As the Daily Kos’s Jed Lewison observed earlier, conservatives who have full-scale ideological objections to Obamacare should be careful about focusing too much on these technical failures because, with time, those “glitches” may well be resolved, rendering local criticism moot. Lewison is correct: Conservatives oppose Obamacare for a host of good and important reasons, and they must continue to hammer these home above other complaints. Nevertheless, opponents should continue to point at the technical failure of the exchanges, and to remind the public that the launch was such a public disaster. Why? Because this will help against any attempt to parlay a broken program into single-payer.
This is to say that if Obamacare fails structurally, we will start to hear a drumbeat from the Left — and one based upon the argument that Americans can’t have workable universal healthcare while maintaining a diffuse system of private health insurance. Advocates will contend, I suspect, that the for-profit model simply cannot be reconciled with “fairness” and “social justice” and whatever other silly and vague words they choose, and that the government must take over the payment system in consequence. How much success this approach will have is anybody’s guess.
But if Obamacare fails technically, too, and the memories of trying for weeks just to create a government account linger in the minds of the public — perhaps even leading to an embarrassing delay — opponents will have been presented with a strong hammer with which to whack the single-payer mole for years to come. “The government couldn’t even run a website without it turning into the DMV,” they will be able to say. “Do you want them in charge of the whole damn thing?”
Bloomberg’s Megan McArdle has written well of progressives’
belief that Canada is not just some place that has made different choices about access and coverage than the U.S. has, but a sort of health-care utopia where any potentially lifesaving treatment is available to anyone at the drop of a hat … as if nationalizing the health-care system somehow means that you never have to make any difficult choices.
In fact, she observes:
In a world of scarce resources, choices always have to be made. In Canada, those choices are made by the government; in the U.S., by the government and corporations and individuals, depending on the choice.

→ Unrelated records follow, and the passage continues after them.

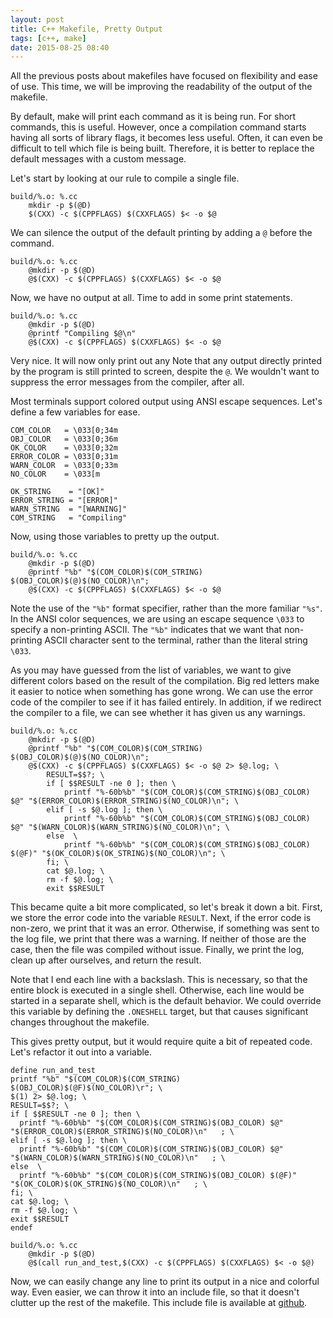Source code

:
 ```yaml
---
layout: post
title: C++ Makefile, Pretty Output
tags: [c++, make]
date: 2015-08-25 08:40
---
```


All the previous posts about makefiles have focused on flexibility and ease of use.
This time, we will be improving the readability of the output of the makefile.

By default, make will print each command as it is being run.
For short commands, this is useful.
However, once a compilation command starts having all sorts of library flags,
  it becomes less useful.
Often, it can even be difficult to tell which file is being built.
Therefore, it is better to replace the default messages with a custom message.

Let's start by looking at our rule to compile a single file.

```make
build/%.o: %.cc
	mkdir -p $(@D)
	$(CXX) -c $(CPPFLAGS) $(CXXFLAGS) $< -o $@
```

We can silence the output of the default printing by adding a `@` before the command.

```make
build/%.o: %.cc
	@mkdir -p $(@D)
	@$(CXX) -c $(CPPFLAGS) $(CXXFLAGS) $< -o $@
```

Now, we have no output at all.
Time to add in some print statements.

```make
build/%.o: %.cc
	@mkdir -p $(@D)
	@printf "Compiling $@\n"
	@$(CXX) -c $(CPPFLAGS) $(CXXFLAGS) $< -o $@
```

Very nice.
It will now only print out any
Note that any output directly printed by the program is still printed to screen,
  despite the `@`.
We wouldn't want to suppress the error messages from the compiler, after all.

Most terminals support colored output using ANSI escape sequences.
Let's define a few variables for ease.

```make
COM_COLOR   = \033[0;34m
OBJ_COLOR   = \033[0;36m
OK_COLOR    = \033[0;32m
ERROR_COLOR = \033[0;31m
WARN_COLOR  = \033[0;33m
NO_COLOR    = \033[m

OK_STRING    = "[OK]"
ERROR_STRING = "[ERROR]"
WARN_STRING  = "[WARNING]"
COM_STRING   = "Compiling"
```

Now, using those variables to pretty up the output.

```make
build/%.o: %.cc
	@mkdir -p $(@D)
	@printf "%b" "$(COM_COLOR)$(COM_STRING) $(OBJ_COLOR)$(@)$(NO_COLOR)\n";
	@$(CXX) -c $(CPPFLAGS) $(CXXFLAGS) $< -o $@
```

Note the use of the `"%b"` format specifier, rather than the more familiar `"%s"`.
In the ANSI color sequences,
  we are using an escape sequence `\033` to specify a non-printing ASCII.
The `"%b"` indicates that we want that non-printing ASCII character sent to the terminal,
  rather than the literal string `\033`.

As you may have guessed from the list of variables,
  we want to give different colors based on the result of the compilation.
Big red letters make it easier to notice when something has gone wrong.
We can use the error code of the compiler to see if it has failed entirely.
In addition, if we redirect the compiler to a file,
  we can see whether it has given us any warnings.

```make
build/%.o: %.cc
	@mkdir -p $(@D)
	@printf "%b" "$(COM_COLOR)$(COM_STRING) $(OBJ_COLOR)$(@)$(NO_COLOR)\n";
	@$(CXX) -c $(CPPFLAGS) $(CXXFLAGS) $< -o $@ 2> $@.log; \
        RESULT=$$?; \
        if [ $$RESULT -ne 0 ]; then \
            printf "%-60b%b" "$(COM_COLOR)$(COM_STRING)$(OBJ_COLOR) $@" "$(ERROR_COLOR)$(ERROR_STRING)$(NO_COLOR)\n"; \
        elif [ -s $@.log ]; then \
            printf "%-60b%b" "$(COM_COLOR)$(COM_STRING)$(OBJ_COLOR) $@" "$(WARN_COLOR)$(WARN_STRING)$(NO_COLOR)\n"; \
        else  \
            printf "%-60b%b" "$(COM_COLOR)$(COM_STRING)$(OBJ_COLOR) $(@F)" "$(OK_COLOR)$(OK_STRING)$(NO_COLOR)\n"; \
        fi; \
        cat $@.log; \
        rm -f $@.log; \
        exit $$RESULT
```

This became quite a bit more complicated, so let's break it down a bit.
First, we store the error code into the variable `RESULT`.
Next, if the error code is non-zero, we print that it was an error.
Otherwise, if something was sent to the log file, we print that there was a warning.
If neither of those are the case, then the file was compiled without issue.
Finally, we print the log, clean up after ourselves, and return the result.

Note that I end each line with a backslash.
This is necessary, so that the entire block is executed in a single shell.
Otherwise, each line would be started in a separate shell, which is the default behavior.
We could override this variable by defining the `.ONESHELL` target,
  but that causes significant changes throughout the makefile.

This gives pretty output, but it would require quite a bit of repeated code.
Let's refactor it out into a variable.

```make
define run_and_test
printf "%b" "$(COM_COLOR)$(COM_STRING) $(OBJ_COLOR)$(@F)$(NO_COLOR)\r"; \
$(1) 2> $@.log; \
RESULT=$$?; \
if [ $$RESULT -ne 0 ]; then \
  printf "%-60b%b" "$(COM_COLOR)$(COM_STRING)$(OBJ_COLOR) $@" "$(ERROR_COLOR)$(ERROR_STRING)$(NO_COLOR)\n"   ; \
elif [ -s $@.log ]; then \
  printf "%-60b%b" "$(COM_COLOR)$(COM_STRING)$(OBJ_COLOR) $@" "$(WARN_COLOR)$(WARN_STRING)$(NO_COLOR)\n"   ; \
else  \
  printf "%-60b%b" "$(COM_COLOR)$(COM_STRING)$(OBJ_COLOR) $(@F)" "$(OK_COLOR)$(OK_STRING)$(NO_COLOR)\n"   ; \
fi; \
cat $@.log; \
rm -f $@.log; \
exit $$RESULT
endef

build/%.o: %.cc
	@mkdir -p $(@D)
	@$(call run_and_test,$(CXX) -c $(CPPFLAGS) $(CXXFLAGS) $< -o $@)
```

Now, we can easily change any line to print its output in a nice and colorful way.
Even easier, we can throw it into an include file, so that it doesn't clutter up the rest of the makefile.
This include file is available at
  [github](https://github.com/Lunderberg/sample_makefiles/blob/master/PrettyPrint.inc).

As someone who lived for 26 years under single-payer — and is a staunch opponent as a result — I can vouch for this. And I am pleased that Americans still tend to have a negative view of single-payer systems. That this instinctive opposition remains was was made pretty obvious by the presiden’ts failure to get his “public option,” and also by great pains to which Obamacare’s architects went in order to try to distance themselves from the charge of “government-run healthcare”: You will be able to keep your doctor, the president said; you will be able to keep your insurance; employer-based insurance won’t be affected; and the system will remain private. Criticisms that the federal government was going to recreate the VA or Medicaid were swatted away as if they were cancerous.
Even with these assurances, the law remains pretty unpopular. That the government has demonstrated so publicly that it is too incompetent to run what is a glorified comparison website — even when given hundreds of millions of dollars and a three-year lead time — cannot have helped the progressive dream of single-payer one bit. Hopefully, Republicans will have the nous to hammer this home over and over and over again during the next few months. Americans hate the DMV. Obamacare’s exchanges are currentlt worse than the DMV. Free marketeers, who may be tempted instead to talk abstractly about how bad things are in countries that most Americans have never visited – let alone lived in – should capitalize on that.